About this task> Repeat only the lines below from the one containing "PIV. No new" through the one containing "per case) places", inclusive, exactly as written.
Top of Dataset content
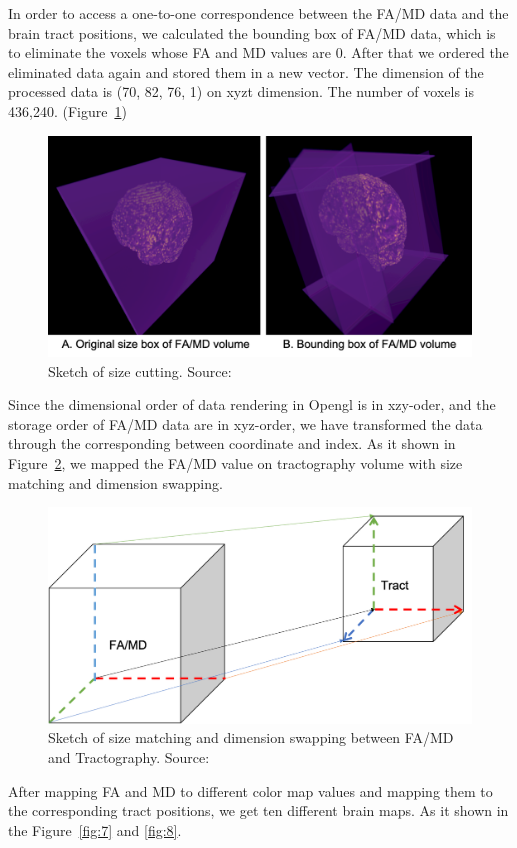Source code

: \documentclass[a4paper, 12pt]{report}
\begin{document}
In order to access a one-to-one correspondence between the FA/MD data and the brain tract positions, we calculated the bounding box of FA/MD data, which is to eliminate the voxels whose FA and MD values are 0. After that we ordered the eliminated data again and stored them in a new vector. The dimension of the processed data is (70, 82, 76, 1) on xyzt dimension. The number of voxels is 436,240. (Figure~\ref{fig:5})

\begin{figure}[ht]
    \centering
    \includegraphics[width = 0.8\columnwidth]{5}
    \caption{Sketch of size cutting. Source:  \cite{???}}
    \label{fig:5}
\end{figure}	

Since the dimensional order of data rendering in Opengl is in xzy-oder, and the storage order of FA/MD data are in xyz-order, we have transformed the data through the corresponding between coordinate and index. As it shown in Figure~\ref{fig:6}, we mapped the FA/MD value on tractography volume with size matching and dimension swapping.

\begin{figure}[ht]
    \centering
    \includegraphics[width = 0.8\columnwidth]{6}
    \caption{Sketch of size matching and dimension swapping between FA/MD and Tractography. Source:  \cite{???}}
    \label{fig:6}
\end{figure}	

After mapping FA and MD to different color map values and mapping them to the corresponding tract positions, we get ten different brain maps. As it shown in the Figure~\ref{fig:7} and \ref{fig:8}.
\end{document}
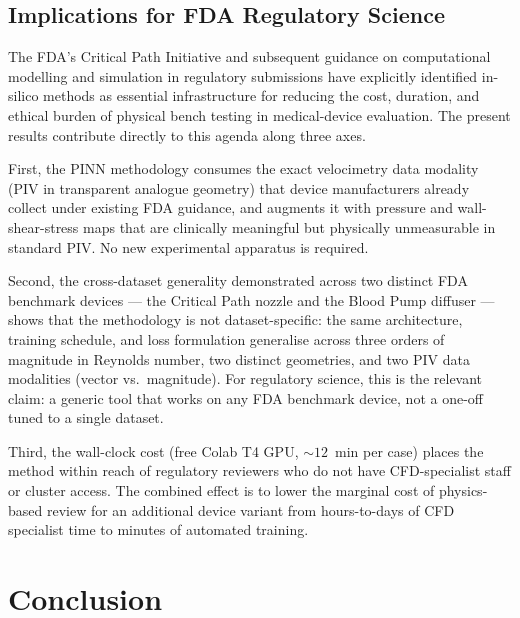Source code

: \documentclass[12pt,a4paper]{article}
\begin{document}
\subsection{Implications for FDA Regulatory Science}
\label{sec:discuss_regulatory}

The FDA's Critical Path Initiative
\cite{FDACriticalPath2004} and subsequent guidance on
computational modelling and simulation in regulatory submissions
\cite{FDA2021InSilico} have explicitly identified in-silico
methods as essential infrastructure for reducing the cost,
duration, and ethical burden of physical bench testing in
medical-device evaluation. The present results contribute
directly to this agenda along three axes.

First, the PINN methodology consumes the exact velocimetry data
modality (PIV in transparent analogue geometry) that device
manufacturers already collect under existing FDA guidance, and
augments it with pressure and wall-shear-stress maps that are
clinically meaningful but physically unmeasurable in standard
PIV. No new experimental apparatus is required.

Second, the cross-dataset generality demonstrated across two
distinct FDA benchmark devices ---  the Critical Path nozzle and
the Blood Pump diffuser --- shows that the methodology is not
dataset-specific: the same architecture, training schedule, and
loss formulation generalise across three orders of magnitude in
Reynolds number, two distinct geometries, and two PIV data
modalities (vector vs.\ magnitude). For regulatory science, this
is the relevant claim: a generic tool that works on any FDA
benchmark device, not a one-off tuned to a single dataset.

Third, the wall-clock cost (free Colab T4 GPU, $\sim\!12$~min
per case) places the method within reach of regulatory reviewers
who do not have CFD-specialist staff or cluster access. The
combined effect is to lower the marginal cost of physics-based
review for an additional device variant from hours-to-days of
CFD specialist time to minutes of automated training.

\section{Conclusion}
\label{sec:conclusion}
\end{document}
Bottom of Dataset content
Top of Dataset content
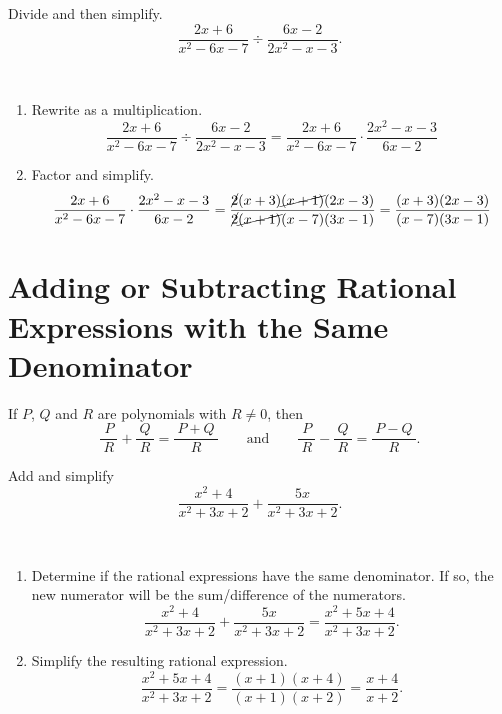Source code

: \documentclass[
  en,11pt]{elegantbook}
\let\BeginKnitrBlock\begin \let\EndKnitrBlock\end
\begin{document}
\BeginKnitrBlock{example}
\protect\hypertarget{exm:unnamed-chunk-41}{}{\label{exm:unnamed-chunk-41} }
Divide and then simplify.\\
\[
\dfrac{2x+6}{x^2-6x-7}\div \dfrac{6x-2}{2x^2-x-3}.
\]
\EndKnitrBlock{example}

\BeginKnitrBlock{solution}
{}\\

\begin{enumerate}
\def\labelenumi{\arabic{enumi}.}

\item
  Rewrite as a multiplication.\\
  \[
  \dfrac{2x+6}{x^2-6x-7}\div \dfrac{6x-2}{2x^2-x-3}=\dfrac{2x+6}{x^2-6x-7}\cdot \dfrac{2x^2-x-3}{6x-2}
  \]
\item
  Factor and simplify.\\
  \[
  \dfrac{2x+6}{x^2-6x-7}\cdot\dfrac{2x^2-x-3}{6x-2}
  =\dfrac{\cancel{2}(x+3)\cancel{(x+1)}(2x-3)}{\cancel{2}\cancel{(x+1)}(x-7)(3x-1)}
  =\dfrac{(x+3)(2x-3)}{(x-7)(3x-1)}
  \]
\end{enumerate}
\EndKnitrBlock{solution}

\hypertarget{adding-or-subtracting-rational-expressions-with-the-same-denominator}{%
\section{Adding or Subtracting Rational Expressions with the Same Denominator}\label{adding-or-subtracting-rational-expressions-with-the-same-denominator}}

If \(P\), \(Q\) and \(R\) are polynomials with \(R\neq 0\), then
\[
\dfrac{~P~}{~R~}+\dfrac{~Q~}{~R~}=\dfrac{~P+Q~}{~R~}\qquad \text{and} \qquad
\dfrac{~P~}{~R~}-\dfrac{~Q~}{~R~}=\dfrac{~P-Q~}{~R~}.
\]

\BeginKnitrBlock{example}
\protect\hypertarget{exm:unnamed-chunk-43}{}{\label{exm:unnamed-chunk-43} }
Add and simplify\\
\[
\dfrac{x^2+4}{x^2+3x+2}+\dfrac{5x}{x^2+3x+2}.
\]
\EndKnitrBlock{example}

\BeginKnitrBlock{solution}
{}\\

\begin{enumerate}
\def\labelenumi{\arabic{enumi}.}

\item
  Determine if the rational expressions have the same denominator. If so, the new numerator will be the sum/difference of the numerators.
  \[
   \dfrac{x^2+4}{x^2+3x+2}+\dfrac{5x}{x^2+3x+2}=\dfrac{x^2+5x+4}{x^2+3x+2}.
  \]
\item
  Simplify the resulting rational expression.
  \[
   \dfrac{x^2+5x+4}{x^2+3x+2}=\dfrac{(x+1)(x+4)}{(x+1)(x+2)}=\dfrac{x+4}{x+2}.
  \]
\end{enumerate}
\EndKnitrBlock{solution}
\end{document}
Bottom of Dataset content
Expected output>
PIV. No new experimental apparatus is required.

Second, the cross-dataset generality demonstrated across two
distinct FDA benchmark devices ---  the Critical Path nozzle and
the Blood Pump diffuser --- shows that the methodology is not
dataset-specific: the same architecture, training schedule, and
loss formulation generalise across three orders of magnitude in
Reynolds number, two distinct geometries, and two PIV data
modalities (vector vs.\ magnitude). For regulatory science, this
is the relevant claim: a generic tool that works on any FDA
benchmark device, not a one-off tuned to a single dataset.

Third, the wall-clock cost (free Colab T4 GPU, $\sim\!12$~min
per case) places the method within reach of regulatory reviewers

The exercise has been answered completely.